Open-weight models now match frontier cyber performance from just four months ago at a fraction of the cost
The British AI Security Institute reports that open-weight models such as GLM-5.2 and DeepSeek V4-Pro have reduced their cyber capability gap to four‑seven months behind closed‑source frontier models, down from six‑ten months earlier this year. The institute also notes that safety measures on these open models remain largely ineffective.

- Open-weight models GLM‑5.2 and DeepSeek V4‑Pro are now only four‑seven months behind frontier closed models in cyber tasks.
- The performance gap has shrunk from six‑ten months earlier in 2025.
- Safety measures on open-weight models remain weak, limiting defenders' response time.
- The report signals rising security concerns as open models become more capable.
The British AI Security Institute released a report comparing the cyber performance of open-weight AI models to that of leading closed‑source frontier models. It found that models like GLM‑5.2 and DeepSeek V4‑Pro now trail the top closed models by only four to seven months, a significant improvement from the six to ten month gap observed at the start of 2025.
The analysis highlights that while the performance gap is narrowing, the safety mechanisms applied to these open models are still largely ineffective, giving defenders less time to respond to potential threats. The institute warns that the rapid progress of open-weight models could increase the attack surface if proper safeguards are not implemented.
These findings underscore the growing relevance of open-weight AI in cybersecurity contexts and suggest a need for stronger safety protocols and monitoring as these models become more capable.

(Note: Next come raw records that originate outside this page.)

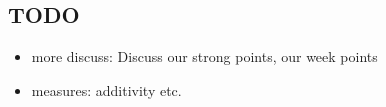 \subsection{TODO} %
\label{sub:TODO}

\begin{itemize}
  \item more discuss: Discuss our strong points, our week points
  \item measures: additivity etc.
\end{itemize}

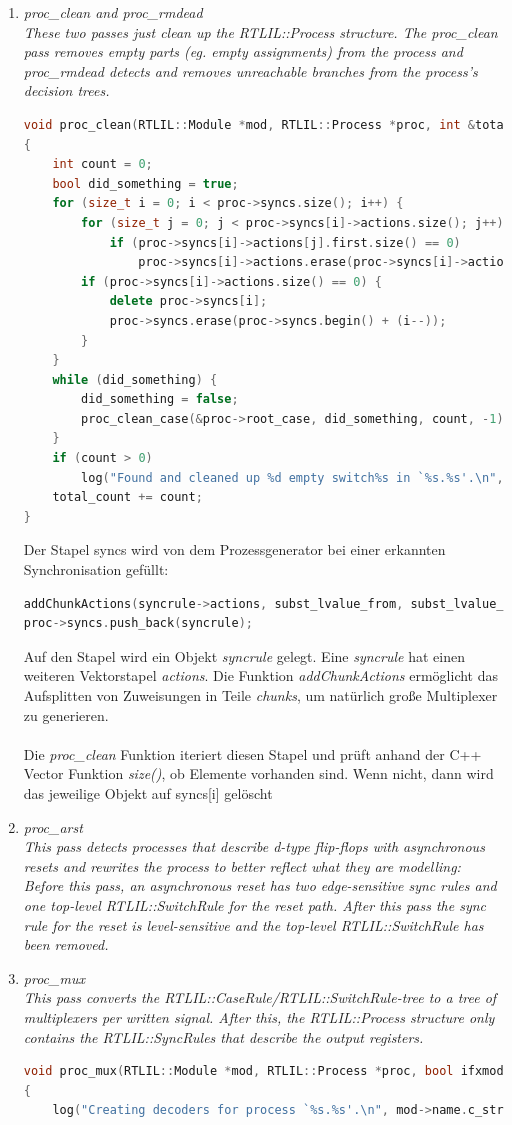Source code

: \documentclass[11pt]{report}
\begin{document}
\begin{enumerate}
  \item \textit{proc\_clean and proc\_rmdead\\
These two passes just clean up the RTLIL::Process structure. The proc\_clean pass removes empty parts (eg. empty assignments) from the process and proc\_rmdead detects and removes unreachable branches from the process’s decision trees.}
\begin{lstlisting}[language=C++]
void proc_clean(RTLIL::Module *mod, RTLIL::Process *proc, int &total_count)
{
	int count = 0;
	bool did_something = true;
	for (size_t i = 0; i < proc->syncs.size(); i++) {
		for (size_t j = 0; j < proc->syncs[i]->actions.size(); j++)
			if (proc->syncs[i]->actions[j].first.size() == 0)
				proc->syncs[i]->actions.erase(proc->syncs[i]->actions.begin() + (j--));
		if (proc->syncs[i]->actions.size() == 0) {
			delete proc->syncs[i];
			proc->syncs.erase(proc->syncs.begin() + (i--));
		}
	}
	while (did_something) {
		did_something = false;
		proc_clean_case(&proc->root_case, did_something, count, -1);
	}
	if (count > 0)
		log("Found and cleaned up %d empty switch%s in `%s.%s'.\n", count, count == 1 ? "" : "es", mod->name.c_str(), proc->name.c_str());
	total_count += count;
}
\end{lstlisting}
Der Stapel syncs wird von dem Prozessgenerator bei einer erkannten Synchronisation gefüllt:
\begin{lstlisting}[language=C++]
addChunkActions(syncrule->actions, subst_lvalue_from, subst_lvalue_to, true);
proc->syncs.push_back(syncrule);
\end{lstlisting}
Auf den Stapel wird ein Objekt \textit{syncrule} gelegt. Eine \textit{syncrule} hat einen weiteren Vektorstapel \textit{actions}.
Die Funktion \textit{addChunkActions} ermöglicht das Aufsplitten von Zuweisungen  in Teile \textit{chunks}, um natürlich große Multiplexer zu generieren.
\\
\\
Die \textit{proc\_clean} Funktion iteriert diesen Stapel und prüft anhand der C++ Vector Funktion \textit{size()}, ob Elemente vorhanden sind. Wenn nicht, dann wird das jeweilige Objekt auf syncs[i] gelöscht
\item \textit{proc\_arst\\
This pass detects processes that describe d-type flip-flops with asynchronous resets and rewrites the process to better reflect what they are modelling: Before this pass, an asynchronous reset has two edge-sensitive sync rules and one top-level RTLIL::SwitchRule for the reset path. After this pass the sync rule for the reset is level-sensitive and the top-level RTLIL::SwitchRule has been removed.}
\item \textit{proc\_mux\\
This pass converts the RTLIL::CaseRule/RTLIL::SwitchRule-tree to a tree of multiplexers per written signal. After this, the RTLIL::Process structure only contains the RTLIL::SyncRules that describe the output registers.
}
\begin{lstlisting}[language=C++]
void proc_mux(RTLIL::Module *mod, RTLIL::Process *proc, bool ifxmode)
{
	log("Creating decoders for process `%s.%s'.\n", mod->name.c_str(), proc->name.c_str());


\end{lstlisting}
\end{enumerate}
\end{document}
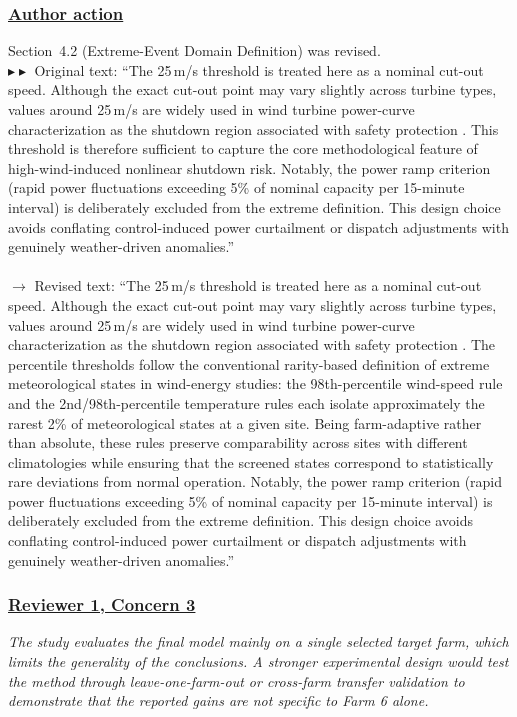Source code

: \documentclass[journal,12pn, onecolumn]{IEEEtran}
\begin{document}
{{{{{{{\subsubsection*{\textbf{\underline{Author action}}}
Section~4.2 (Extreme-Event Domain Definition) was revised.\\
$\blacktriangleright\blacktriangleright$ Original text: ``The 25\,m/s threshold is treated here as a nominal cut-out speed. Although the exact cut-out point may vary slightly across turbine types, values around 25\,m/s are widely used in wind turbine power-curve characterization as the shutdown region associated with safety protection \citep{rabanal2019midas}. This threshold is therefore sufficient to capture the core methodological feature of high-wind-induced nonlinear shutdown risk. Notably, the power ramp criterion (rapid power fluctuations exceeding 5\% of nominal capacity per 15-minute interval) is deliberately excluded from the extreme definition. This design choice avoids conflating control-induced power curtailment or dispatch adjustments with genuinely weather-driven anomalies.''\\\\
$\longrightarrow$ Revised text: ``The 25\,m/s threshold is treated here as a nominal cut-out speed. Although the exact cut-out point may vary slightly across turbine types, values around 25\,m/s are widely used in wind turbine power-curve characterization as the shutdown region associated with safety protection \citep{rabanal2019midas}. {\color{blue}The percentile thresholds follow the conventional rarity-based definition of extreme meteorological states in wind-energy studies: the 98th-percentile wind-speed rule and the 2nd/98th-percentile temperature rules each isolate approximately the rarest 2\% of meteorological states at a given site. Being farm-adaptive rather than absolute, these rules preserve comparability across sites with different climatologies while ensuring that the screened states correspond to statistically rare deviations from normal operation.} Notably, the power ramp criterion (rapid power fluctuations exceeding 5\% of nominal capacity per 15-minute interval) is deliberately excluded from the extreme definition. This design choice avoids conflating control-induced power curtailment or dispatch adjustments with genuinely weather-driven anomalies.''
\textcolor{customgreen}{
\subsubsection*{\underline{\textbf{Reviewer 1, Concern 3}}}
\emph{The study evaluates the final model mainly on a single selected target farm, which limits the generality of the conclusions. A stronger experimental design would test the method through leave-one-farm-out or cross-farm transfer validation to demonstrate that the reported gains are not specific to Farm 6 alone.}
}\\

}}}}}}}
\end{document}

Understanding the narrowing gap helps developers anticipate security challenges when integrating open-weight models.
Companies must reassess risk management as open AI tools become more potent in cyber contexts.
Investors may see increased interest in security solutions targeting open-weight AI vulnerabilities.
The study warns that faster‑advancing open AI models could pose new cyber threats without adequate safeguards.
- open-weight models
- AI models whose weights are publicly available for use and modification.
- closed frontier models
- Proprietary, high‑performance AI models not publicly released.